- _Records for processing_
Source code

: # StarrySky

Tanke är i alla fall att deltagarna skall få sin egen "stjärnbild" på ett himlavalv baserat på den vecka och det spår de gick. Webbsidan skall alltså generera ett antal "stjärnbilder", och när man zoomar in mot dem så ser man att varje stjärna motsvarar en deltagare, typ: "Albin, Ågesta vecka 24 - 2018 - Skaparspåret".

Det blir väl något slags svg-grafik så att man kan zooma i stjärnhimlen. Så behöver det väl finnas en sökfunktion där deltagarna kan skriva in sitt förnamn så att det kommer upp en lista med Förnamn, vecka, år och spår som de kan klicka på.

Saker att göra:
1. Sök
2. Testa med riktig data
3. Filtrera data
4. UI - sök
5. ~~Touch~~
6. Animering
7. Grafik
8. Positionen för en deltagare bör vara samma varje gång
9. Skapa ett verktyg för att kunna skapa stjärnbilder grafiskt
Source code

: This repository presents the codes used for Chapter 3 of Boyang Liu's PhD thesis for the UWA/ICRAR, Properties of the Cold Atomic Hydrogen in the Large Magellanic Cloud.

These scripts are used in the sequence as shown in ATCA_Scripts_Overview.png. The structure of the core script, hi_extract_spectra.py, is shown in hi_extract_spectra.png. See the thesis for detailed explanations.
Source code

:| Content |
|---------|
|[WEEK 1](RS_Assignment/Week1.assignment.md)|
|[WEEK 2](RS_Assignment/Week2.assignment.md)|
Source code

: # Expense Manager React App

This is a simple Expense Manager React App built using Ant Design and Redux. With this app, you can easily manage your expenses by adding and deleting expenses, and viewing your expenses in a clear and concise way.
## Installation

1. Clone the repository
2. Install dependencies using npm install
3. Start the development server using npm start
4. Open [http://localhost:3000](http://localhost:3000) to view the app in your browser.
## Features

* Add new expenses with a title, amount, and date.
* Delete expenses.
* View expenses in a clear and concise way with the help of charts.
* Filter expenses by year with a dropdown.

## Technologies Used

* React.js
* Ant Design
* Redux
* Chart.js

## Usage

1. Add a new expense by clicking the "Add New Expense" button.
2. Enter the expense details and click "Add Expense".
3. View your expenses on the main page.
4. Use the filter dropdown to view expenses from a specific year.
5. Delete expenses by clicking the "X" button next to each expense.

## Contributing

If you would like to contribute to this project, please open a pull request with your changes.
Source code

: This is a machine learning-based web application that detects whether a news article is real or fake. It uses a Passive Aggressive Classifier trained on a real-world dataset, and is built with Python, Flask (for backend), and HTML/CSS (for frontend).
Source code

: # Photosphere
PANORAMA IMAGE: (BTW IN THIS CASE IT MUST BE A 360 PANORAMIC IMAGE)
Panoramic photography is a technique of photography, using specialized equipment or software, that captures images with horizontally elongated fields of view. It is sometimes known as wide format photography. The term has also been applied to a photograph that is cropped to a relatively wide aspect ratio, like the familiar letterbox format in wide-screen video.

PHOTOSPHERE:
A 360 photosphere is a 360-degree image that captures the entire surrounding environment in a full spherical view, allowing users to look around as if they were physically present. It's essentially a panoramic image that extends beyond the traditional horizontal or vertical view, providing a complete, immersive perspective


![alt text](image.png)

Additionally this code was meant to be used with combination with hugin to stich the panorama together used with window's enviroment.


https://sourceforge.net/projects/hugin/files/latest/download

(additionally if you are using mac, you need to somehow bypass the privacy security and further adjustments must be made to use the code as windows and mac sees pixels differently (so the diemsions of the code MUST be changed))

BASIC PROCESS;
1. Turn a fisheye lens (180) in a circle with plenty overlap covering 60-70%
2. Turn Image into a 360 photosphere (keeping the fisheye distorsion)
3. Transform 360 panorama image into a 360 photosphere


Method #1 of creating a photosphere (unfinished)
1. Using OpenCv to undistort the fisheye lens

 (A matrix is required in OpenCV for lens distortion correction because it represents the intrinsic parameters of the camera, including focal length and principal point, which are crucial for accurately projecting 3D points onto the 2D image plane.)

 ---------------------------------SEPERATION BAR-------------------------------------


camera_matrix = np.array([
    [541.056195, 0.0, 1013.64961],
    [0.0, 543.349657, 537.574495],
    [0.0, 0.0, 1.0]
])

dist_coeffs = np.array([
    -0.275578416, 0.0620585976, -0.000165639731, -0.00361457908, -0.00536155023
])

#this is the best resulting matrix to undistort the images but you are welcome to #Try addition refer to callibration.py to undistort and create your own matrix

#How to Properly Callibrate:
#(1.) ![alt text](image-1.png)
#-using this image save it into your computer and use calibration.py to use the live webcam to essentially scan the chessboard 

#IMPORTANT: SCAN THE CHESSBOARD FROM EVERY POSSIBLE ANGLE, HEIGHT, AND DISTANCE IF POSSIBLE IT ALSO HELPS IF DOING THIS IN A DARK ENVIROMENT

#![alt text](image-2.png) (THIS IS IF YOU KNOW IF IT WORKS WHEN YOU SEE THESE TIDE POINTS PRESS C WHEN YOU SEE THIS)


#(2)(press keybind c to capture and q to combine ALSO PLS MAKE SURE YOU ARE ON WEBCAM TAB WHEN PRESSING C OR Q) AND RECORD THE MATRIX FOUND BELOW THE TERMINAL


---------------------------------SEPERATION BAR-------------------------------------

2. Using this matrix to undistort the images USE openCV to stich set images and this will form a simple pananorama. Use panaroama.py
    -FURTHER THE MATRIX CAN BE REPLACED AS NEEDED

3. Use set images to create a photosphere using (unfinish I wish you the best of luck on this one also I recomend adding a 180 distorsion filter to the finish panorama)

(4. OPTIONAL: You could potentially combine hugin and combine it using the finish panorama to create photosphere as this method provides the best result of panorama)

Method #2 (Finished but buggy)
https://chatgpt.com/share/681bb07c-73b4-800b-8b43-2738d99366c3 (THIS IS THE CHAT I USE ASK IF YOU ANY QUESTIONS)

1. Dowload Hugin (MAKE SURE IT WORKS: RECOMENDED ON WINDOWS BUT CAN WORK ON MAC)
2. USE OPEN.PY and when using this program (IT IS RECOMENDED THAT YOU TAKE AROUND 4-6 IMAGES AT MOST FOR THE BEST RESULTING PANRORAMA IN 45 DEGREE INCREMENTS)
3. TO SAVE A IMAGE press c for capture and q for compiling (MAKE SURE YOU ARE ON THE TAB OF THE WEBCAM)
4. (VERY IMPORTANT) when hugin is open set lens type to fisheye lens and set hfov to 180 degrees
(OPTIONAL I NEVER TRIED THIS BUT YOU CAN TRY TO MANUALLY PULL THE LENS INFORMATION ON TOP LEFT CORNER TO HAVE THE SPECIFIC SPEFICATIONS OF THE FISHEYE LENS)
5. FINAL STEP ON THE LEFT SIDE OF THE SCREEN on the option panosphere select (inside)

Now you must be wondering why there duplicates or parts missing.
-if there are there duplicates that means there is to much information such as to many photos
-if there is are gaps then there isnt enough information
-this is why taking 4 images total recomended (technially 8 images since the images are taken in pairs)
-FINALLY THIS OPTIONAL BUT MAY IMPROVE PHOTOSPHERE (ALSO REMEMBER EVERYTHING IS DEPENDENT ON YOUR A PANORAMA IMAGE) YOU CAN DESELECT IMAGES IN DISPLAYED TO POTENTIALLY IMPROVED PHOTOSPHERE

- _Task_
Give only the lines from the one holding "4. (VERY IMPORTANT)" through the one holding "-this is why", each restated exactly as it appears above.

- _Response to the task_
4. (VERY IMPORTANT) when hugin is open set lens type to fisheye lens and set hfov to 180 degrees
(OPTIONAL I NEVER TRIED THIS BUT YOU CAN TRY TO MANUALLY PULL THE LENS INFORMATION ON TOP LEFT CORNER TO HAVE THE SPECIFIC SPEFICATIONS OF THE FISHEYE LENS)
5. FINAL STEP ON THE LEFT SIDE OF THE SCREEN on the option panosphere select (inside)

Now you must be wondering why there duplicates or parts missing.
-if there are there duplicates that means there is to much information such as to many photos
-if there is are gaps then there isnt enough information
-this is why taking 4 images total recomended (technially 8 images since the images are taken in pairs)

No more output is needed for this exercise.